GIVEN DATA:
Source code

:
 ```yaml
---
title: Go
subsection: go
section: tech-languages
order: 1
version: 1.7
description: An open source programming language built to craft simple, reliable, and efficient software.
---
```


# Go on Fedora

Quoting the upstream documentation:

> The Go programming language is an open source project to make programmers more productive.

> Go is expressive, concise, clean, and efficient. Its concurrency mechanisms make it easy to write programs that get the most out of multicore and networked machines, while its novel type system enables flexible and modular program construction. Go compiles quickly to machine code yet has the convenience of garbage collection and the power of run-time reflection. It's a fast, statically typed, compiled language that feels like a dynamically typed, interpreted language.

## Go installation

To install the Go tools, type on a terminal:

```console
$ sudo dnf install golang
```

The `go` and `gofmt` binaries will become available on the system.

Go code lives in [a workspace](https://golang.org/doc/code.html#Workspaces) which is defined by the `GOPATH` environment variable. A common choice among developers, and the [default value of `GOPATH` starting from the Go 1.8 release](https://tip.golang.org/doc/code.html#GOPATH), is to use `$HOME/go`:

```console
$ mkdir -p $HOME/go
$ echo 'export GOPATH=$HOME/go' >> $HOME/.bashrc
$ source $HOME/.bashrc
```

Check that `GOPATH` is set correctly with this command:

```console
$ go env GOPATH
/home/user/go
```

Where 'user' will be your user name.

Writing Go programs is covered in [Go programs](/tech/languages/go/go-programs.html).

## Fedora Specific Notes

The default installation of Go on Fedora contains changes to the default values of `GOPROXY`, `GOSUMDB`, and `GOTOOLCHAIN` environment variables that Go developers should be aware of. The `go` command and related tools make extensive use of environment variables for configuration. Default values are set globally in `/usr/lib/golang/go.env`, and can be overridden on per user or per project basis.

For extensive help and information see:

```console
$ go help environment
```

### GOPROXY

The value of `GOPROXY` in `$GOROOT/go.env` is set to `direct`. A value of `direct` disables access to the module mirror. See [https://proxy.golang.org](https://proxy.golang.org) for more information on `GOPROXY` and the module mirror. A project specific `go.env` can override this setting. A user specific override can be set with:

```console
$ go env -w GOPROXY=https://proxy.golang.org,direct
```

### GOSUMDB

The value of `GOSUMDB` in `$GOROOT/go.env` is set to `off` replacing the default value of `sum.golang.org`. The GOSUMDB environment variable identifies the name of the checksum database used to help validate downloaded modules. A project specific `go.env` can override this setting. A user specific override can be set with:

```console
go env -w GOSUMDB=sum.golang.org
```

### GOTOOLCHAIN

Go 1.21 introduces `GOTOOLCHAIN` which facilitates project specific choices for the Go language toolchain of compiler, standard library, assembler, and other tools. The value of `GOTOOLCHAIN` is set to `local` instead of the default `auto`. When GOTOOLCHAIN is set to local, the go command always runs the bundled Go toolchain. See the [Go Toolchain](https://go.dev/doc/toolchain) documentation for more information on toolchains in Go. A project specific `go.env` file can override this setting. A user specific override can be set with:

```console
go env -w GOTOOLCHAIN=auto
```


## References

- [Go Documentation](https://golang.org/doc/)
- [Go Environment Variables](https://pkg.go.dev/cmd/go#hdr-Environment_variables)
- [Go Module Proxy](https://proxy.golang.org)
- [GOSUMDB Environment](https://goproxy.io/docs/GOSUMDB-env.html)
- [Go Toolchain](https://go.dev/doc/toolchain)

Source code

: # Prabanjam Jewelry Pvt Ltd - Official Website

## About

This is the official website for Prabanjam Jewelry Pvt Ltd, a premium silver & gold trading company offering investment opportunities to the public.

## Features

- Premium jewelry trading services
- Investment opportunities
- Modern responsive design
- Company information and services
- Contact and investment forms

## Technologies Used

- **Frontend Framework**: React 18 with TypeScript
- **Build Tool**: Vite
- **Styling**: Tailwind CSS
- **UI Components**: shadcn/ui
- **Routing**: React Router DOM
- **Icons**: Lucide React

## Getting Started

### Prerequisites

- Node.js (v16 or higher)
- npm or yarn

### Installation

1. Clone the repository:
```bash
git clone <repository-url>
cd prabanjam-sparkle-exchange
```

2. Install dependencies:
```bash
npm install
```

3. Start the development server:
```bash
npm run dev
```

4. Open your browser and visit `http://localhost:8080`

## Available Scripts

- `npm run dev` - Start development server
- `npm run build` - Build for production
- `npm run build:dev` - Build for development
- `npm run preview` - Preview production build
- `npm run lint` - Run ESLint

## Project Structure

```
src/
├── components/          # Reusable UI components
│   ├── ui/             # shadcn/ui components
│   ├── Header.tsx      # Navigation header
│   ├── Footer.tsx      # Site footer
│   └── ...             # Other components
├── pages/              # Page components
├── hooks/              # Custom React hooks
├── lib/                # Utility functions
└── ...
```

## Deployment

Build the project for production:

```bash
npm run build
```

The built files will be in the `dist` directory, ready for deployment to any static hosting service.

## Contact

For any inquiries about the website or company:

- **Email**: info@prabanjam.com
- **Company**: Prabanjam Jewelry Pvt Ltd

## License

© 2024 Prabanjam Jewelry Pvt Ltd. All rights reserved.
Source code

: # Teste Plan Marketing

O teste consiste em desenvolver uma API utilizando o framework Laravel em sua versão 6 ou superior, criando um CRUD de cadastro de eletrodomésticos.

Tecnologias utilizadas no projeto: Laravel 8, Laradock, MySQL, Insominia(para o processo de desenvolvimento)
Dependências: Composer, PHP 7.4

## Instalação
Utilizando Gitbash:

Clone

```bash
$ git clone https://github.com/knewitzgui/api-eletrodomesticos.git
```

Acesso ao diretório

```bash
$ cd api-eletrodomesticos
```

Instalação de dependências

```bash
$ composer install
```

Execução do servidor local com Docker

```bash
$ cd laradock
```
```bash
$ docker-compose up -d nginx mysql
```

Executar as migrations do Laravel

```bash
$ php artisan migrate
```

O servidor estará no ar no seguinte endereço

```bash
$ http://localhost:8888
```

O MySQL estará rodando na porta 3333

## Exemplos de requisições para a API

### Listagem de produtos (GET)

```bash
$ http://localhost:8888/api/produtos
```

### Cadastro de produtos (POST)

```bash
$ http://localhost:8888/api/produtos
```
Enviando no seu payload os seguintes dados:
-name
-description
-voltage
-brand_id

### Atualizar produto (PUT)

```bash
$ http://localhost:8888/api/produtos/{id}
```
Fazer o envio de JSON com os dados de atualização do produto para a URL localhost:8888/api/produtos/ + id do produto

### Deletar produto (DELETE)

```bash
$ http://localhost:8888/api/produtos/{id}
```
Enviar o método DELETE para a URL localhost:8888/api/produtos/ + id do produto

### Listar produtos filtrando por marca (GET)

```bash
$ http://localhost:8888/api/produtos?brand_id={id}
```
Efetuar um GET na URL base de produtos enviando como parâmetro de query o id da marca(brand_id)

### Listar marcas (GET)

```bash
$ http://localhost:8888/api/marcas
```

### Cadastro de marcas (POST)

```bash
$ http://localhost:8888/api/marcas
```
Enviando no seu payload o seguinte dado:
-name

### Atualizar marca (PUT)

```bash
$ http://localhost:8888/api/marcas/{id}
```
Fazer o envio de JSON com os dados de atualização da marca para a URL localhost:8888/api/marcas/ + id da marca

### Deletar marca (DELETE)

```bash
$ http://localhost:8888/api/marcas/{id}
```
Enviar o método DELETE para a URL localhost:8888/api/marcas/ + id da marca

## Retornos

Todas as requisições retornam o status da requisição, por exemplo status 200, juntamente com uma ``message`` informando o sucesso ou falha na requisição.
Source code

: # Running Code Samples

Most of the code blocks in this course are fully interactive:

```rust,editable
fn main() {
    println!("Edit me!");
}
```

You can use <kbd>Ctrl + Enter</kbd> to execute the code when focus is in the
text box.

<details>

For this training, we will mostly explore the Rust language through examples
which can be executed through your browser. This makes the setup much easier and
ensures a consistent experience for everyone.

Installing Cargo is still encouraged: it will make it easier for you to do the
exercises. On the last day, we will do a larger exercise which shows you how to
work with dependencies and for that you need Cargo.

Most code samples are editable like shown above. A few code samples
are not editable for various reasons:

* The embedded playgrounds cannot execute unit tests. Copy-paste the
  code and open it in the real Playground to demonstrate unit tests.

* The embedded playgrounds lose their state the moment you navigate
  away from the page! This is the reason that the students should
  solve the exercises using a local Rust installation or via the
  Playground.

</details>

WHAT IS REQUIRED:
Among the entries, how many lines include the word "método"? Answer with a single number and nothing further.

ANSWER SPACE:
2